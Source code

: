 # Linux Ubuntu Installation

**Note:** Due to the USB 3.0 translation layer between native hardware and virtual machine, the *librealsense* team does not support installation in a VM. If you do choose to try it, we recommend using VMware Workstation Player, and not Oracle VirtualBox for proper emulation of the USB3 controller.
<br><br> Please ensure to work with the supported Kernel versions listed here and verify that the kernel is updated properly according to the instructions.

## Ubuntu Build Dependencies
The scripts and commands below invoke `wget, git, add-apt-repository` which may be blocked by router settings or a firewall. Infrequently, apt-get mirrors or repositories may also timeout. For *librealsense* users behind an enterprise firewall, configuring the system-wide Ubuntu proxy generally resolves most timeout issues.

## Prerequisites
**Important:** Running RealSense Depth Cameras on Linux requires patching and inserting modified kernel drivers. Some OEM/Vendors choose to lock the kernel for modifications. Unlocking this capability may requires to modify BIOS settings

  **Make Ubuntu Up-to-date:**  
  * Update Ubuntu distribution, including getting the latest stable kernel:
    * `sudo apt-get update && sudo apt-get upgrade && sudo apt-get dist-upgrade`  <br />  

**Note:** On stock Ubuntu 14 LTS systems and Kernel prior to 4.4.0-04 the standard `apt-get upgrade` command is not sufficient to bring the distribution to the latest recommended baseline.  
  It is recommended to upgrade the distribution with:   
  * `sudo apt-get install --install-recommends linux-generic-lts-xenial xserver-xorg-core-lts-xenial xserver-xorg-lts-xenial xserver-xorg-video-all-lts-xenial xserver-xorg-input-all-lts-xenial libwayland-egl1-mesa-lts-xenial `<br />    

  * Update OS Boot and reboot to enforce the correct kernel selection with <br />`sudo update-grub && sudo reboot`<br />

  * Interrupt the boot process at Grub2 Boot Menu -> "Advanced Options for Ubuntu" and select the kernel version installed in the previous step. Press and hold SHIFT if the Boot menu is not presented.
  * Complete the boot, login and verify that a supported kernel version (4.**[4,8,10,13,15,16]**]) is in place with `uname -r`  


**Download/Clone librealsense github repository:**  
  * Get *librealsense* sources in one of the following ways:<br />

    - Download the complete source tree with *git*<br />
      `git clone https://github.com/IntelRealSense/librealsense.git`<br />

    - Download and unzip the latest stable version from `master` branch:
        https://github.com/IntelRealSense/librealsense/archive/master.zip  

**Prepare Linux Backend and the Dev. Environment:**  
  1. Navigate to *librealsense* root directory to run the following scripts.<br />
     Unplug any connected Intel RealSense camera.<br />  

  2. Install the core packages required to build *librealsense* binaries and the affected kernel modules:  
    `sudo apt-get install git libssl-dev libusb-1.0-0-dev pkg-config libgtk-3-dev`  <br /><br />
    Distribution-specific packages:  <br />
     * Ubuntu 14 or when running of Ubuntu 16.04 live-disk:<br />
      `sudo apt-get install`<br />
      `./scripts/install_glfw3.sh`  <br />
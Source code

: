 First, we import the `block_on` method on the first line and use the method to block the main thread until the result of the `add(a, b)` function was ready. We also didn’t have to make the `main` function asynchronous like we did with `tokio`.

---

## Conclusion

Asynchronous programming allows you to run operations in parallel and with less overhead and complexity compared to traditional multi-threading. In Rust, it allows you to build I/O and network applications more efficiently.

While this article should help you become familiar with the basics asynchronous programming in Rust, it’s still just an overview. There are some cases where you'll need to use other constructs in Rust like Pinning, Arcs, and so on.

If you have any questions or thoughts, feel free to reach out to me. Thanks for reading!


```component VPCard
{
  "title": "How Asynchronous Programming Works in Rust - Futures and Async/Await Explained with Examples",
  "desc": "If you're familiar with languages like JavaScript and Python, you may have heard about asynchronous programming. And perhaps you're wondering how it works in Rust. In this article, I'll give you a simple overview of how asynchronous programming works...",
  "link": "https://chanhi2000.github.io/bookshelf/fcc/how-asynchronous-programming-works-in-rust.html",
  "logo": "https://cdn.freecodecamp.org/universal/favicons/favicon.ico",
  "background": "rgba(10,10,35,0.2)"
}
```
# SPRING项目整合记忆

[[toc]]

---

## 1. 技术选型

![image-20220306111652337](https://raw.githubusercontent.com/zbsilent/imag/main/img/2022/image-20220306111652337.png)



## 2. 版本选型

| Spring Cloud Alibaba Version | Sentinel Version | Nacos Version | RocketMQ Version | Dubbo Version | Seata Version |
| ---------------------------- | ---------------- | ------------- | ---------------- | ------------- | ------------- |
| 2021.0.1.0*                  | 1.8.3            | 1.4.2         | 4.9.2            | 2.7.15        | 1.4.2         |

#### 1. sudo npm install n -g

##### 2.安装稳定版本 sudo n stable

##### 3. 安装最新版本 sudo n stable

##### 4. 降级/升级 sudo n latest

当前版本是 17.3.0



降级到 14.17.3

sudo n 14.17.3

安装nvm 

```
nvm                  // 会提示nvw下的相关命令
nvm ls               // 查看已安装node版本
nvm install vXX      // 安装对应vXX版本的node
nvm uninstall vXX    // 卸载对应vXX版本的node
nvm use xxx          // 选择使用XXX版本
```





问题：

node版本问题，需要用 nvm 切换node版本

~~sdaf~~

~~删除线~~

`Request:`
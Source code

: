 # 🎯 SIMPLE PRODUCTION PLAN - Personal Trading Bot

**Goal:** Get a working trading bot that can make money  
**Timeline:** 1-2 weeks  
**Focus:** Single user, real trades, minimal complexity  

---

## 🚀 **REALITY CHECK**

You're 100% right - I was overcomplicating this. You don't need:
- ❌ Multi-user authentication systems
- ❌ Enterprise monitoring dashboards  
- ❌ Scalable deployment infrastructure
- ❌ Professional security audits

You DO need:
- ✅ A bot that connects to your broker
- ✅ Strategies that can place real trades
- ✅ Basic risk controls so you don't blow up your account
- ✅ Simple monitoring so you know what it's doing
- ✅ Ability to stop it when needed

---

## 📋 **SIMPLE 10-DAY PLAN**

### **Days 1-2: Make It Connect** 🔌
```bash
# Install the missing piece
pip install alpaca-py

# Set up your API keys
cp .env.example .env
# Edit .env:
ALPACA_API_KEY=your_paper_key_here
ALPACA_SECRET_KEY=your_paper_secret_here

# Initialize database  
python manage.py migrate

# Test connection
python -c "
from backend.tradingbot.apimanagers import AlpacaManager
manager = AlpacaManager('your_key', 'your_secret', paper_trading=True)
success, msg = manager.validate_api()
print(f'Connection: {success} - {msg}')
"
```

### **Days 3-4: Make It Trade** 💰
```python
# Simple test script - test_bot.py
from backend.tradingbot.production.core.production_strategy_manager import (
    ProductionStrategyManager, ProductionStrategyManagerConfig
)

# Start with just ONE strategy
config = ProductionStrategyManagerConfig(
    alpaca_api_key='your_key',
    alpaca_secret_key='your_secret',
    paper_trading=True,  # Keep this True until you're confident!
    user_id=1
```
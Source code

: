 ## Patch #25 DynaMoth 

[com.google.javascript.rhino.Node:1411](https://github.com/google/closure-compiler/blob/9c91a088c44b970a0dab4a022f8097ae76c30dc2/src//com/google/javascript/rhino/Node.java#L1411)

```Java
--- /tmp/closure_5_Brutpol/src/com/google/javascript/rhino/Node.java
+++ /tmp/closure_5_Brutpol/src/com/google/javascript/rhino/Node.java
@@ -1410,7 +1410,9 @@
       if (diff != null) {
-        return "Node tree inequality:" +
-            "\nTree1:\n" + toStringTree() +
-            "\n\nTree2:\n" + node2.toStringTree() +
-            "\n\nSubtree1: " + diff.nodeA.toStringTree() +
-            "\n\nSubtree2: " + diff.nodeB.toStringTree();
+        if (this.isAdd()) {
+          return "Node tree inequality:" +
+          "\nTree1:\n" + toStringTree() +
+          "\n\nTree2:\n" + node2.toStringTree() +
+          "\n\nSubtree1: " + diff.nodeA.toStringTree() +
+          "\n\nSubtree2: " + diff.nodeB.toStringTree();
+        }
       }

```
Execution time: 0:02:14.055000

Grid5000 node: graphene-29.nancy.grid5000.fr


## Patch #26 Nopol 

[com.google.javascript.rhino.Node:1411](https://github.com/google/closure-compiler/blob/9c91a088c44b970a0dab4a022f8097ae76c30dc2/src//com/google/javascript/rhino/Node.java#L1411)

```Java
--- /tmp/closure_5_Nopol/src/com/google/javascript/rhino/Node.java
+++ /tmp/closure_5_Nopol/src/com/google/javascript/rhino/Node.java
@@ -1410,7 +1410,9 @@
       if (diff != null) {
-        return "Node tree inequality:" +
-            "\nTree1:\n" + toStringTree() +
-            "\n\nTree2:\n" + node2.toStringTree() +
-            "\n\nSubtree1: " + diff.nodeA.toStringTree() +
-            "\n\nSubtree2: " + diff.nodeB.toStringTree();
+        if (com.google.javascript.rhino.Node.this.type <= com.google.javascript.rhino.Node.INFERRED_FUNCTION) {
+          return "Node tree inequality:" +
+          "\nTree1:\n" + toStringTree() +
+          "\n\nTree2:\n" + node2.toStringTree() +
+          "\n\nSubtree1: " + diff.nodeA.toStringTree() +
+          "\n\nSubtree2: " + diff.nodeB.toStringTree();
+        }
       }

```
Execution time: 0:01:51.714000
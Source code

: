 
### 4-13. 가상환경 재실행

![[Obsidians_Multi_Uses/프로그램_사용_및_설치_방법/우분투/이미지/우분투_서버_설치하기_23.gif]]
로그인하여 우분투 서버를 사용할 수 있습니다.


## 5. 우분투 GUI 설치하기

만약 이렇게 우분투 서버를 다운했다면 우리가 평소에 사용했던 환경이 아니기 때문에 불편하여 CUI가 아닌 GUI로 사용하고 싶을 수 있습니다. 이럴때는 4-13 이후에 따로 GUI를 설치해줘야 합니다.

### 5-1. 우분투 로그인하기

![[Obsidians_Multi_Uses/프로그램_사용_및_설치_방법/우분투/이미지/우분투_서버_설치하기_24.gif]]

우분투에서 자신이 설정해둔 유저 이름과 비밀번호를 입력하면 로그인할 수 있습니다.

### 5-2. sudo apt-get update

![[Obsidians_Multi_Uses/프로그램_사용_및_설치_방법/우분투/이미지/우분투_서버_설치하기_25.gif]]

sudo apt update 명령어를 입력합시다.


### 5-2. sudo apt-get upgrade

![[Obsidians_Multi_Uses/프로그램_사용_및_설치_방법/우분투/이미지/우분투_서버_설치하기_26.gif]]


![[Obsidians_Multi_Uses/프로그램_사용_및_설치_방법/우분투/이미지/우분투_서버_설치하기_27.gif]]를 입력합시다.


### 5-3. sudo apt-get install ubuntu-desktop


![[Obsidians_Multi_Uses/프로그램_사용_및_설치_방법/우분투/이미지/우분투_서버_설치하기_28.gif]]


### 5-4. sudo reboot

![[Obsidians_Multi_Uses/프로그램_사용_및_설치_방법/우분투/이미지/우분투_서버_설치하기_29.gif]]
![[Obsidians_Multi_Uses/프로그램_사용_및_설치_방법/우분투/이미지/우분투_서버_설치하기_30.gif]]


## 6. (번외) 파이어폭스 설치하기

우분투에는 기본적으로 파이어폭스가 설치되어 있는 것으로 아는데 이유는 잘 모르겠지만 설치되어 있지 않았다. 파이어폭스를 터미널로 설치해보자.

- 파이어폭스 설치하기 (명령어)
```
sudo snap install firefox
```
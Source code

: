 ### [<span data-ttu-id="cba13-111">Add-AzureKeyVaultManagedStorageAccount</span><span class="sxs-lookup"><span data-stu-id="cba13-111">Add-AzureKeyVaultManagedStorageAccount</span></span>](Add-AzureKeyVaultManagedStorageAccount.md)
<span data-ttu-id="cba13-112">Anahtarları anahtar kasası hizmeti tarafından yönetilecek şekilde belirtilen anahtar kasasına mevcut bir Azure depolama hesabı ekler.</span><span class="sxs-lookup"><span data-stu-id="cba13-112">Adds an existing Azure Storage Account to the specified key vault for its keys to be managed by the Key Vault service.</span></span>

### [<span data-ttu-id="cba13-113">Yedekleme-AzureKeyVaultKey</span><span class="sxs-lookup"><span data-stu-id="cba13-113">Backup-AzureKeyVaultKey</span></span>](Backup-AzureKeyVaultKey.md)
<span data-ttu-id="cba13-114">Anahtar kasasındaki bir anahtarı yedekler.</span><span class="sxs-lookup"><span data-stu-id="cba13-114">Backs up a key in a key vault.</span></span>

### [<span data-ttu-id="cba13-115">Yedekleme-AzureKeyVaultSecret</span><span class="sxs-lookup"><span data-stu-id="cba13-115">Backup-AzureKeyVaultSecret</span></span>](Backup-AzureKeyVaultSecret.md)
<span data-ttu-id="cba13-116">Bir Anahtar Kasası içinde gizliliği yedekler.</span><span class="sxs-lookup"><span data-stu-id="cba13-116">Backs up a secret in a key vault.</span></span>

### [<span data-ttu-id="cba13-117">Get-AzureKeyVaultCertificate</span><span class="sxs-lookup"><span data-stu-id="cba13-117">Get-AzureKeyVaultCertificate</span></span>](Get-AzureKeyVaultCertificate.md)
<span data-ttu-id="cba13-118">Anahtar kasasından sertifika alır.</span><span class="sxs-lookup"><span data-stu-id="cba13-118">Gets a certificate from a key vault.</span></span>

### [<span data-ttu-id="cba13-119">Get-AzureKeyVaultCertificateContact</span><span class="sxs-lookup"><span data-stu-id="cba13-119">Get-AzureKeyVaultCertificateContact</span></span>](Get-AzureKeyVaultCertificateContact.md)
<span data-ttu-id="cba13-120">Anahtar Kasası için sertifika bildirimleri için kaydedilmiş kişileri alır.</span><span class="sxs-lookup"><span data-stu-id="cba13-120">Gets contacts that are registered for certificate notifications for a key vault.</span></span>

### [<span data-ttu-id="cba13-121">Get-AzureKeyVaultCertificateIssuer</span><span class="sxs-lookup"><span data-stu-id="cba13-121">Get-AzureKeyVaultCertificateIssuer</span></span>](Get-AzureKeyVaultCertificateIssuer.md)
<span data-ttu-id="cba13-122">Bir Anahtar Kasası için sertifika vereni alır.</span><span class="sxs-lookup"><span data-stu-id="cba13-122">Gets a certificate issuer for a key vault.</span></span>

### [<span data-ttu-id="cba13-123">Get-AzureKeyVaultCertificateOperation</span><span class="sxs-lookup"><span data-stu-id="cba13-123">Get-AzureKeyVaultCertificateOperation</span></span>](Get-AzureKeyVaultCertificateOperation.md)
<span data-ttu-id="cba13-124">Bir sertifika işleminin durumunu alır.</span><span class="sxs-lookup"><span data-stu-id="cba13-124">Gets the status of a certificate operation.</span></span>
##########
#### What to produce:
Throughout the records, the word "Days" shows up on certain lines. Report how many lines, with only the number.

#### Answer to this task:
2